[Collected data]
####################

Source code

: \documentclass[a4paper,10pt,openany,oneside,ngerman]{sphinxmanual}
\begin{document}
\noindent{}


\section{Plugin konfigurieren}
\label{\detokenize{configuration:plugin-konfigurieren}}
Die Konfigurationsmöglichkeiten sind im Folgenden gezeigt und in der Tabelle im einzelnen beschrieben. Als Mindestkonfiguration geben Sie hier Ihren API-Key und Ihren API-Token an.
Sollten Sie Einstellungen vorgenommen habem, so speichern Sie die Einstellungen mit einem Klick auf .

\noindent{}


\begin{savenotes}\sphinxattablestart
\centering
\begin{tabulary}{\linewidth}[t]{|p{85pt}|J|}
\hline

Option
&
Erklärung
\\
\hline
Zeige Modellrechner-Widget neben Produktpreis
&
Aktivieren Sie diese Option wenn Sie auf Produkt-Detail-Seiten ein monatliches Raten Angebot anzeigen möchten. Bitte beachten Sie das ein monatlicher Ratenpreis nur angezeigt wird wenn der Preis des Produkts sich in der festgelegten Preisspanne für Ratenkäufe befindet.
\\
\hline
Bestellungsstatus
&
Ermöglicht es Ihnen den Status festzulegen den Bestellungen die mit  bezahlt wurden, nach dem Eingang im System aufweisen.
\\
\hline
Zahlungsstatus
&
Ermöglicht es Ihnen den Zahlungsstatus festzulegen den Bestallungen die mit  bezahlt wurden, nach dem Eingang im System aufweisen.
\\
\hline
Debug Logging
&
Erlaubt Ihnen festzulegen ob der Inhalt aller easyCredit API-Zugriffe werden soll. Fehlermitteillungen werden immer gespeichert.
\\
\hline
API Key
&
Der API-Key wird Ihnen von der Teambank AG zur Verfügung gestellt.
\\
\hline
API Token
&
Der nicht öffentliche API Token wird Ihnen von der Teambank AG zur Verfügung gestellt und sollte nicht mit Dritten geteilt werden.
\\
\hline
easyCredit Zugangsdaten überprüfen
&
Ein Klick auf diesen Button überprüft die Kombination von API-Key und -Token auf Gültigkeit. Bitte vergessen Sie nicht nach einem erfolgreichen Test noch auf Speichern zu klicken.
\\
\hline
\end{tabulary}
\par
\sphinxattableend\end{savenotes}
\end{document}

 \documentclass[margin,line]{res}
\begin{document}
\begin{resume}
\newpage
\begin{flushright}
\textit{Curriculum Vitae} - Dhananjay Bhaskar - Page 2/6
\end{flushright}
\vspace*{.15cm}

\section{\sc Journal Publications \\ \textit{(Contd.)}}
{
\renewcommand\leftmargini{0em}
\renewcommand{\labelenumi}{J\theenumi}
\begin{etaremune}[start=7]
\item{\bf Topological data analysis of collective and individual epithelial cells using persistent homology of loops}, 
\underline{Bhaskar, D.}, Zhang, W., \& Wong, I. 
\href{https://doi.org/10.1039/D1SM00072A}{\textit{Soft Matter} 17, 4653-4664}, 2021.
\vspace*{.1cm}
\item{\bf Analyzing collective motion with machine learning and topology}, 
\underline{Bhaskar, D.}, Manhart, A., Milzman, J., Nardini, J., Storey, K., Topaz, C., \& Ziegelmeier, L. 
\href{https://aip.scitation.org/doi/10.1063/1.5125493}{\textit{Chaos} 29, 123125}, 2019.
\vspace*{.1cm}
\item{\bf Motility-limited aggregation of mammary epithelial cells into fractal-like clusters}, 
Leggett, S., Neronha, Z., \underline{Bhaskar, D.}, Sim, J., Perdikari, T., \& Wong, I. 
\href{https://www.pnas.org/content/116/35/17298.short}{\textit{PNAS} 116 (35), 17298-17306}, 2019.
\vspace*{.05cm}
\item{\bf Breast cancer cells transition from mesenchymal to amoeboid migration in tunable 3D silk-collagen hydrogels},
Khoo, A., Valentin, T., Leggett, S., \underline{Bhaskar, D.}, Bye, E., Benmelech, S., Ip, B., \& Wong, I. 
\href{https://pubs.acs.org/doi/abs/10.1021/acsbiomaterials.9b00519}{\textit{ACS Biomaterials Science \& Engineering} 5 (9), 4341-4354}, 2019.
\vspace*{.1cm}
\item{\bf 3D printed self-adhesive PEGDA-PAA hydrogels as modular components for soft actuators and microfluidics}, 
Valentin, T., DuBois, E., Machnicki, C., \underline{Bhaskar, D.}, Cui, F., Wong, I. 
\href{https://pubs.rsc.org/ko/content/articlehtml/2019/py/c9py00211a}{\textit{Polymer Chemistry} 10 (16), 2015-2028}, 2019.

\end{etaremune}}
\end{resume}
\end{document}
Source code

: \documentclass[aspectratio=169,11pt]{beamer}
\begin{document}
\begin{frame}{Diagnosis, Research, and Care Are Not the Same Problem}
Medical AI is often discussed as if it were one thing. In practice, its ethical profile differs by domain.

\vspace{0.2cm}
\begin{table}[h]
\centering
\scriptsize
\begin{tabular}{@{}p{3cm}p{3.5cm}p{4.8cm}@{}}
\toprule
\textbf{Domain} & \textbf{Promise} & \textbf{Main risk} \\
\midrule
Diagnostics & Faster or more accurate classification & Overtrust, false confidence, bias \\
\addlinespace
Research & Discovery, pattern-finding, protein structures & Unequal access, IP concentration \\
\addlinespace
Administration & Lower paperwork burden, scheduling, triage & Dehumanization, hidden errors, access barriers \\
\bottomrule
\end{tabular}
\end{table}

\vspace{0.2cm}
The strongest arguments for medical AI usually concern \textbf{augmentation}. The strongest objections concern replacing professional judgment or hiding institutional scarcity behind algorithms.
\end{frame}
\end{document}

####################

> Work order
In the records above, some lines may contain the word "item"; copy every one of them.

> Answer section
\item{\bf Topological data analysis of collective and individual epithelial cells using persistent homology of loops}, 
\item{\bf Analyzing collective motion with machine learning and topology}, 
\item{\bf Motility-limited aggregation of mammary epithelial cells into fractal-like clusters}, 
\item{\bf Breast cancer cells transition from mesenchymal to amoeboid migration in tunable 3D silk-collagen hydrogels},
\item{\bf 3D printed self-adhesive PEGDA-PAA hydrogels as modular components for soft actuators and microfluidics}, 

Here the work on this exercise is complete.